(Collection entries)
+ + + + + + +

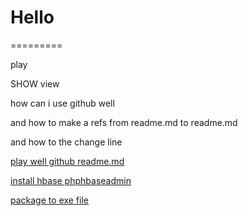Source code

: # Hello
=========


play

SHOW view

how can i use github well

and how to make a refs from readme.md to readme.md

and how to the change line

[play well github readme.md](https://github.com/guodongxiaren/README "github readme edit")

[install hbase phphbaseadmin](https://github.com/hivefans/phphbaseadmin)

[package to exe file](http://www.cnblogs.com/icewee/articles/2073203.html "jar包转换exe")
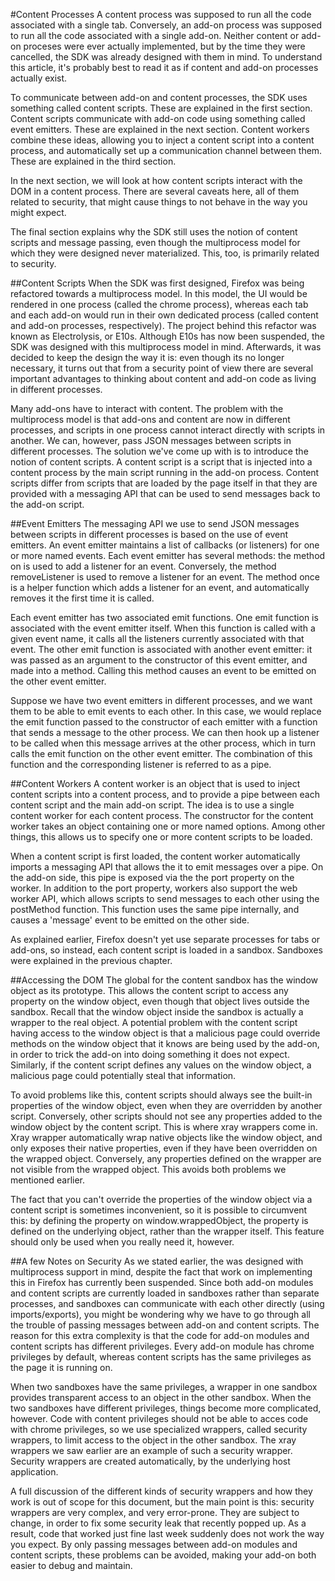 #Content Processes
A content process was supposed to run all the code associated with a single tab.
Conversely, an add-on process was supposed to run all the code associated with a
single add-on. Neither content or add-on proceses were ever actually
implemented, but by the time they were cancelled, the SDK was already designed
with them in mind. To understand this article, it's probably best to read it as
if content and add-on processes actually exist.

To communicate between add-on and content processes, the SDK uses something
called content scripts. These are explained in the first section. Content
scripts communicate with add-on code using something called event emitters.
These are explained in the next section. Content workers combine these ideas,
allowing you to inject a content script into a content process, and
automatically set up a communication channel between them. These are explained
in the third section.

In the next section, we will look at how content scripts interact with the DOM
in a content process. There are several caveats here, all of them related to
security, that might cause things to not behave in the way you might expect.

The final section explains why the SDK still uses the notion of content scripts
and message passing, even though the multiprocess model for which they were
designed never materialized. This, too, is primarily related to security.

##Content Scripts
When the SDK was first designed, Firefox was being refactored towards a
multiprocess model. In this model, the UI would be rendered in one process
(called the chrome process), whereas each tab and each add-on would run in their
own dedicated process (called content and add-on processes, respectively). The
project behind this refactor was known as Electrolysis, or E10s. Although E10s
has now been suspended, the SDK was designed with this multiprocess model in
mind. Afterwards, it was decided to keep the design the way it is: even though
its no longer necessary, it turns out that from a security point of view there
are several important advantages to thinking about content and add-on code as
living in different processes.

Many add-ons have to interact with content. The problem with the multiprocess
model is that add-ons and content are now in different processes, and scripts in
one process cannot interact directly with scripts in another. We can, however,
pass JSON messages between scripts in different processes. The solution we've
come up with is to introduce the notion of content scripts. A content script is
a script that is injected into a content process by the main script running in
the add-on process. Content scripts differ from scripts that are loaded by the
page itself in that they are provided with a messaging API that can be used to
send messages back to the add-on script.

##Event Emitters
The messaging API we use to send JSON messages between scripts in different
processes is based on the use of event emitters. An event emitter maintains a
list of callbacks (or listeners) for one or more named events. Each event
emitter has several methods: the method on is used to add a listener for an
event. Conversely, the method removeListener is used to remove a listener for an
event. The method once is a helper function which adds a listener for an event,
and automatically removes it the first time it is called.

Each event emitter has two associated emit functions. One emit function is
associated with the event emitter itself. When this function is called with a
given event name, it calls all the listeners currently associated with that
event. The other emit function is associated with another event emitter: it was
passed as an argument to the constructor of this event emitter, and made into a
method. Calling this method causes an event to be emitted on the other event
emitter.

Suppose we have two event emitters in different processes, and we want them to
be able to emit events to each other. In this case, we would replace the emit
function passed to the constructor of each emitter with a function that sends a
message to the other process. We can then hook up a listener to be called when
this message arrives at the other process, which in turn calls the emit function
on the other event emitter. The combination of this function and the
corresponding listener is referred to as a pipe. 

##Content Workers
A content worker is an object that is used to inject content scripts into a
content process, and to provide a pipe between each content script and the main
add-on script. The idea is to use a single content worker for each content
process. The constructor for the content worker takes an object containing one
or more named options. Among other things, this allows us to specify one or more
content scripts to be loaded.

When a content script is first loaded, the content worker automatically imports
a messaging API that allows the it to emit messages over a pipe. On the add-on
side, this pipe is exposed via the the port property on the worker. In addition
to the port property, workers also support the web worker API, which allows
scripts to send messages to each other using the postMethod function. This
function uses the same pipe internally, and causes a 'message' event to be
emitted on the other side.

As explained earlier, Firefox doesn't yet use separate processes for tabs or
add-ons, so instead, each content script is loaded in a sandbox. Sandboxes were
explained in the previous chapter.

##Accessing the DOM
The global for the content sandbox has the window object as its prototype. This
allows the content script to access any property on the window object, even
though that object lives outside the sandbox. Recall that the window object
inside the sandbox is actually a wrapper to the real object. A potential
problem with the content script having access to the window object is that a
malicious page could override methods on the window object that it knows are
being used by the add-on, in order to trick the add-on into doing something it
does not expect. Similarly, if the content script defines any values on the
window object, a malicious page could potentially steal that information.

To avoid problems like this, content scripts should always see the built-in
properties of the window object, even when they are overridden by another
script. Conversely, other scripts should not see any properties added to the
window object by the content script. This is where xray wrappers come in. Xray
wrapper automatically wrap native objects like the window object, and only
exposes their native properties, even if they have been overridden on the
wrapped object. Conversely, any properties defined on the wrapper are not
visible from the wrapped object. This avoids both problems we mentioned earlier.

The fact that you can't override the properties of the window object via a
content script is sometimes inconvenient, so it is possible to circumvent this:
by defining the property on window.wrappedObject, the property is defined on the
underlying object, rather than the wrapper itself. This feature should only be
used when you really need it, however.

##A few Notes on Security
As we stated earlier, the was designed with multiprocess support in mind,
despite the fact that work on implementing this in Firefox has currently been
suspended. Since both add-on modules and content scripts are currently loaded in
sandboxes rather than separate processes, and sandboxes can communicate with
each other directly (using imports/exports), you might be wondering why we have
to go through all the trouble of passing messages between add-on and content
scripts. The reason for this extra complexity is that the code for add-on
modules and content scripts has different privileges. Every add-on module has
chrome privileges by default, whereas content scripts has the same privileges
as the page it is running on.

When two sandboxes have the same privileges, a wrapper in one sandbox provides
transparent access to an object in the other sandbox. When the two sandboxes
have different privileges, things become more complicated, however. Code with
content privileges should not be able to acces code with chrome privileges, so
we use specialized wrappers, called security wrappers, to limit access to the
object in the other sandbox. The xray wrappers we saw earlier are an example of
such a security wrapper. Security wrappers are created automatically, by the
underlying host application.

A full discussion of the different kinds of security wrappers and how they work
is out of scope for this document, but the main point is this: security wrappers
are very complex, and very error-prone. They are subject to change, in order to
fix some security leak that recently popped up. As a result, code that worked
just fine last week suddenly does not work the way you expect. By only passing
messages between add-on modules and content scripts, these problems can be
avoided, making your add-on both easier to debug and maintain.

+ + + + + + +

*EXERCISE BRIEF*
What you give back should be exactly the lines of the data above from the line with "model is that" through the line with "pass JSON messages", both of those included, and nothing more.

*EXERCISE RESULT*
model is that add-ons and content are now in different processes, and scripts in
one process cannot interact directly with scripts in another. We can, however,
pass JSON messages between scripts in different processes. The solution we've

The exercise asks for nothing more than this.